History
- Name: PS Duchess of Albany
- Operator: 1889–1923: London and South Western Railway and London, Brighton and South Coast Railway; 1923–1928: Southern Railway;
- Port of registry: United Kingdom
- Builder: Scotts, Greenock
- Yard number: 271
- Launched: 7 November 1889
- Out of service: 1928
- Fate: Scrapped 1928

General characteristics
- Tonnage: 256 gross register tons (GRT)
- Length: 170.4 feet (51.9 m)
- Beam: 22.1 feet (6.7 m)

= PS Duchess of Albany =

PS Duchess of Albany was a passenger vessel built for the London and South Western Railway and London, Brighton and South Coast Railway in 1889.

==History==

The ship was built by Scotts of Greenock and launched on 7 November 1889. She was constructed for a joint venture between the London and South Western Railway and the London, Brighton and South Coast Railway for the passenger trade to the Isle of Wight.
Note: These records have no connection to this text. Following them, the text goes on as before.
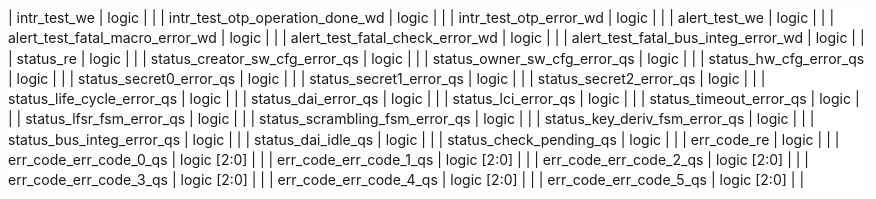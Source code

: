 | intr_test_we                        | logic              |                                                                                                                              |
| intr_test_otp_operation_done_wd     | logic              |                                                                                                                              |
| intr_test_otp_error_wd              | logic              |                                                                                                                              |
| alert_test_we                       | logic              |                                                                                                                              |
| alert_test_fatal_macro_error_wd     | logic              |                                                                                                                              |
| alert_test_fatal_check_error_wd     | logic              |                                                                                                                              |
| alert_test_fatal_bus_integ_error_wd | logic              |                                                                                                                              |
| status_re                           | logic              |                                                                                                                              |
| status_creator_sw_cfg_error_qs      | logic              |                                                                                                                              |
| status_owner_sw_cfg_error_qs        | logic              |                                                                                                                              |
| status_hw_cfg_error_qs              | logic              |                                                                                                                              |
| status_secret0_error_qs             | logic              |                                                                                                                              |
| status_secret1_error_qs             | logic              |                                                                                                                              |
| status_secret2_error_qs             | logic              |                                                                                                                              |
| status_life_cycle_error_qs          | logic              |                                                                                                                              |
| status_dai_error_qs                 | logic              |                                                                                                                              |
| status_lci_error_qs                 | logic              |                                                                                                                              |
| status_timeout_error_qs             | logic              |                                                                                                                              |
| status_lfsr_fsm_error_qs            | logic              |                                                                                                                              |
| status_scrambling_fsm_error_qs      | logic              |                                                                                                                              |
| status_key_deriv_fsm_error_qs       | logic              |                                                                                                                              |
| status_bus_integ_error_qs           | logic              |                                                                                                                              |
| status_dai_idle_qs                  | logic              |                                                                                                                              |
| status_check_pending_qs             | logic              |                                                                                                                              |
| err_code_re                         | logic              |                                                                                                                              |
| err_code_err_code_0_qs              | logic [2:0]        |                                                                                                                              |
| err_code_err_code_1_qs              | logic [2:0]        |                                                                                                                              |
| err_code_err_code_2_qs              | logic [2:0]        |                                                                                                                              |
| err_code_err_code_3_qs              | logic [2:0]        |                                                                                                                              |
| err_code_err_code_4_qs              | logic [2:0]        |                                                                                                                              |
| err_code_err_code_5_qs              | logic [2:0]        |                                                                                                                              |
She was named after Princess Helen of Waldeck and Pyrmont.

Occasionally she also undertook excursion runs, for example on 28 June 1890 there was an advertised trip from Portsmouth, Southsea and Ryde to Bournemouth. The fare was 2s 6d (equivalent to £ in ) (excluding Pier Tolls).

In 1923 she passed to the Southern Railway and was scrapped in 1928.